Salto o non salto? Non è che la prospettiva mi arrida poi molto. È inutile che tutti quanti continuino a dirmi che si tratta solo di fiducia, che è un momento, che non mi succederà niente di male. Ma io non mi fido. Già quando si è trattato di uscire la prima volta sono stata l’ultima, stavo così bene lì dov’ero. Ma poi mi hanno spinta fuori, non so bene chi. E mi sono ritrovata immersa in quella luce accecante che mi pizzicava dappertutto, un vero trauma all’inizio. Poi però mi sono abituata, era bello starsene lì al sole, a rigirarsi senza nient’altro da fare che essere me stessa, che vivere.

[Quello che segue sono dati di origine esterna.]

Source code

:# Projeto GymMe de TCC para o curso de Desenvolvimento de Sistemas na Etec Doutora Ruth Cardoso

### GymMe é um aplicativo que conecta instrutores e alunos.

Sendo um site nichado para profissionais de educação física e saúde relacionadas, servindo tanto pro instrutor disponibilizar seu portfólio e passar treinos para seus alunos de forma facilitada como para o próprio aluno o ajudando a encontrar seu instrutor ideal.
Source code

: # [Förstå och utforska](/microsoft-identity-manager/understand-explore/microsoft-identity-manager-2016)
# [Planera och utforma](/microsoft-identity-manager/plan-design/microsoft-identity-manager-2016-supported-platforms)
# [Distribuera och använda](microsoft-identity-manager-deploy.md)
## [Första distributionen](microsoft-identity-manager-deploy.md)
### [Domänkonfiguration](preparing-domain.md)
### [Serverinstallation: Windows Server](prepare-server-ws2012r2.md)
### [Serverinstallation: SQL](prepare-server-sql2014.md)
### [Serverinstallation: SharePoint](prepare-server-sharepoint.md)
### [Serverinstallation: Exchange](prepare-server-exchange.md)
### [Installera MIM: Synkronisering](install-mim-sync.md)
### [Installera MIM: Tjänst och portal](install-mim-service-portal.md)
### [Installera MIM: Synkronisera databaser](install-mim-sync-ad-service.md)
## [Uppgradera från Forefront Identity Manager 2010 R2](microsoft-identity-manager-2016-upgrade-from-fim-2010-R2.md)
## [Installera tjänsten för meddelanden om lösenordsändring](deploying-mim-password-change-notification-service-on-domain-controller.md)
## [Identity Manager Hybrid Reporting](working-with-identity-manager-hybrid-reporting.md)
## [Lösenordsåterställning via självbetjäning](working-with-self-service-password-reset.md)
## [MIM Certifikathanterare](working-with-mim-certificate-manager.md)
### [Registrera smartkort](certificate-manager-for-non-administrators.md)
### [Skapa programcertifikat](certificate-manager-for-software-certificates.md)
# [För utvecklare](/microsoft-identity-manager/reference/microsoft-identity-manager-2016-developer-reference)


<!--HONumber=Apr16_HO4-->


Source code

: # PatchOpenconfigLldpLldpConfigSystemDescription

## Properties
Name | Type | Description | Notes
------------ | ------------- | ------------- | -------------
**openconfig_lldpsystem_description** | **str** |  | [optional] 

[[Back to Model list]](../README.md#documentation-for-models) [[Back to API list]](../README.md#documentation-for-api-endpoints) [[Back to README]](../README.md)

Salto o non salto? Non mi piacciono i
cambiamenti e so che una volta che il salto sarà fatto, mica mi faranno tornare
indietro, qui non ci potrò tornare mai più, tocca ad altri mi hanno detto, io
devo ricominciare il ciclo dall’inizio e, per farlo, devo saltare. Appunto,
salto o non salto?
La mia livrea ha di nuovo cambiato colore,
non so fino a quando resterà di questo bel giallo acceso, vedo le punte che già
cominciano a diventare più scure. Se resto quassù magari divento tutta marrone
che non è un colore che amo. Se salto resterò gialla ancora per un po’, prima
di svanire. Ma mica si svanisce davvero, l’albero racconta che sulla terra si
ridiventa terra e acqua, poi linfa o vapore e si sale, su, su nei rami o nelle
nuvole e poi si scende e si torna giù con la pioggia e la nostra essenza
riconosce sempre la strada di casa, sempre ritroviamo il nostro albero e il
nostro ramo, sempre ritorniamo.
L’indecisione
della caduta
Cado anche se non
vorrei, cado senza vento
e cado seguendo questo
vento che non mi porterà
al mare, ma poco lontano
dal mio ramo. Sono caduta
su un letto soffice di altre
foglie cadute prima di me.
Le riconosco, ci sorridiamo.
Cado perché questo è il mio
destino, essere foglia, polvere,
linfa e poi neve. Non importa
il colore, non la forma, perché
so che sempre il mio albero
mi riconoscerà.
Salto o non salto? Ho ascoltato tutte le
leggende, so che devo saltare, meglio farlo adesso che sono bella gialla e
ancora vigorosa. Salto, il vento mi sostiene, le nuvole sono sempre più
lontane, ma mi sorridono ancora. Ecco che arrivo e mi adagio accanto alle
foglie mie sorelle. Poi accade la cosa, quella imprevista, quella di cui ho
sentito parlare dalle rondini e dai rami più antichi. Arriva una bambina con la
cartella rossa, si china, inizia a scegliere. Nessuna di noi grida “Prendi me!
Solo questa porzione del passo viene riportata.